_TASK REQUIREMENTS:_
A faithful copy of the entries is required, with no images in it.

_MATERIALS PROVIDED:_
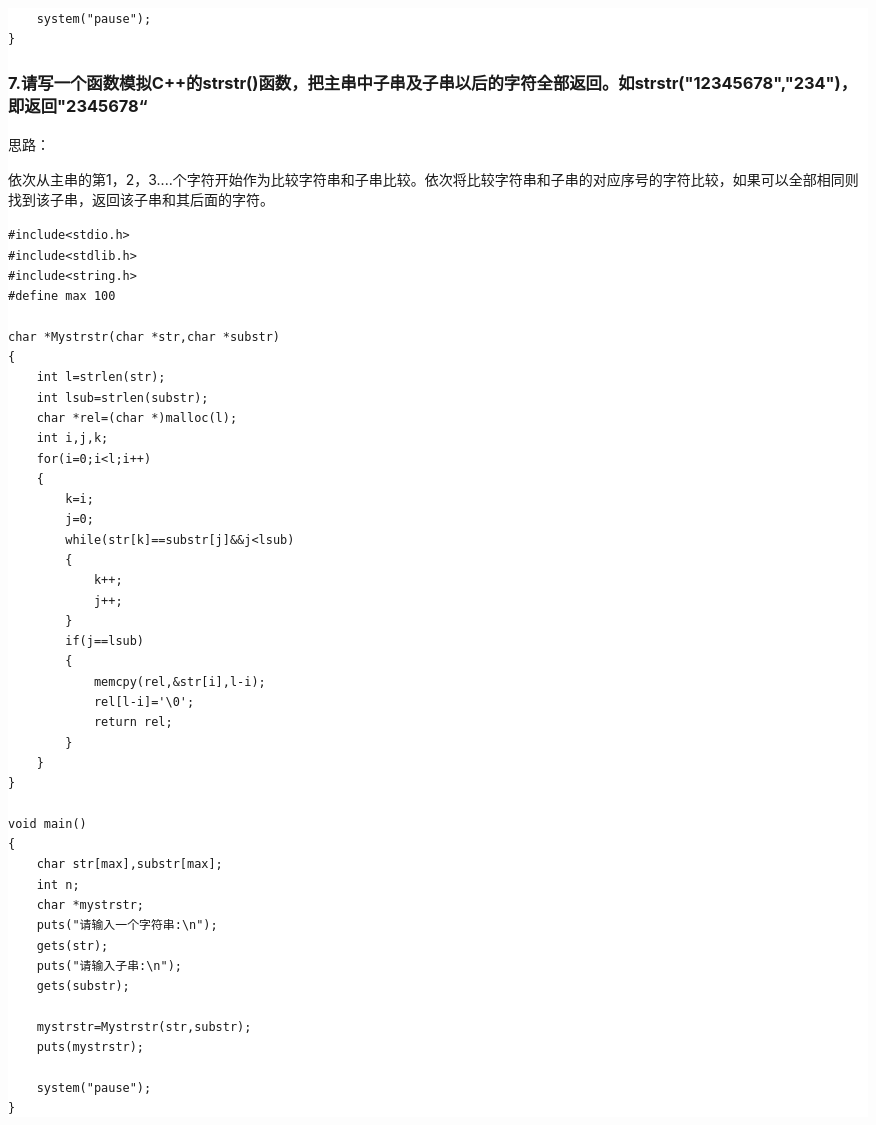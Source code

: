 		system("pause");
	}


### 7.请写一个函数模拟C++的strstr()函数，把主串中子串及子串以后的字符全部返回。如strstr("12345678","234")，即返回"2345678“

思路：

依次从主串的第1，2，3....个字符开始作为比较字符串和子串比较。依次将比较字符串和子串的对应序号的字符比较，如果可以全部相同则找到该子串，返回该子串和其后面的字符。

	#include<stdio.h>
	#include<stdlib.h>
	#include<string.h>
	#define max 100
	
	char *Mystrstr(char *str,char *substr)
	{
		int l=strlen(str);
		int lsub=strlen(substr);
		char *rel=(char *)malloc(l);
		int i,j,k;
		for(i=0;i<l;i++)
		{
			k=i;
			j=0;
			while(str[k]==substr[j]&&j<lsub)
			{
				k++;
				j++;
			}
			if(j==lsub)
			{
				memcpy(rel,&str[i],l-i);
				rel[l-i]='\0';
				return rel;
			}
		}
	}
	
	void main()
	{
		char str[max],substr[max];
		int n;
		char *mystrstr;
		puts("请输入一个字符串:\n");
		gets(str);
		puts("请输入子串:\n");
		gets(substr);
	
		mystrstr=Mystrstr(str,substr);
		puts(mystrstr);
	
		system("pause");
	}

_SOLVED EXERCISE:_
Source code

: 		system("pause");
	}


### 7.请写一个函数模拟C++的strstr()函数，把主串中子串及子串以后的字符全部返回。如strstr("12345678","234")，即返回"2345678“

思路：

依次从主串的第1，2，3....个字符开始作为比较字符串和子串比较。依次将比较字符串和子串的对应序号的字符比较，如果可以全部相同则找到该子串，返回该子串和其后面的字符。

	#include<stdio.h>
	#include<stdlib.h>
	#include<string.h>
	#define max 100
	
	char *Mystrstr(char *str,char *substr)
	{
		int l=strlen(str);
		int lsub=strlen(substr);
		char *rel=(char *)malloc(l);
		int i,j,k;
		for(i=0;i<l;i++)
		{
			k=i;
			j=0;
			while(str[k]==substr[j]&&j<lsub)
			{
				k++;
				j++;
			}
			if(j==lsub)
			{
				memcpy(rel,&str[i],l-i);
				rel[l-i]='\0';
				return rel;
			}
		}
	}
	
	void main()
	{
		char str[max],substr[max];
		int n;
		char *mystrstr;
		puts("请输入一个字符串:\n");
		gets(str);
		puts("请输入子串:\n");
		gets(substr);
	
		mystrstr=Mystrstr(str,substr);
		puts(mystrstr);
	
		system("pause");
	}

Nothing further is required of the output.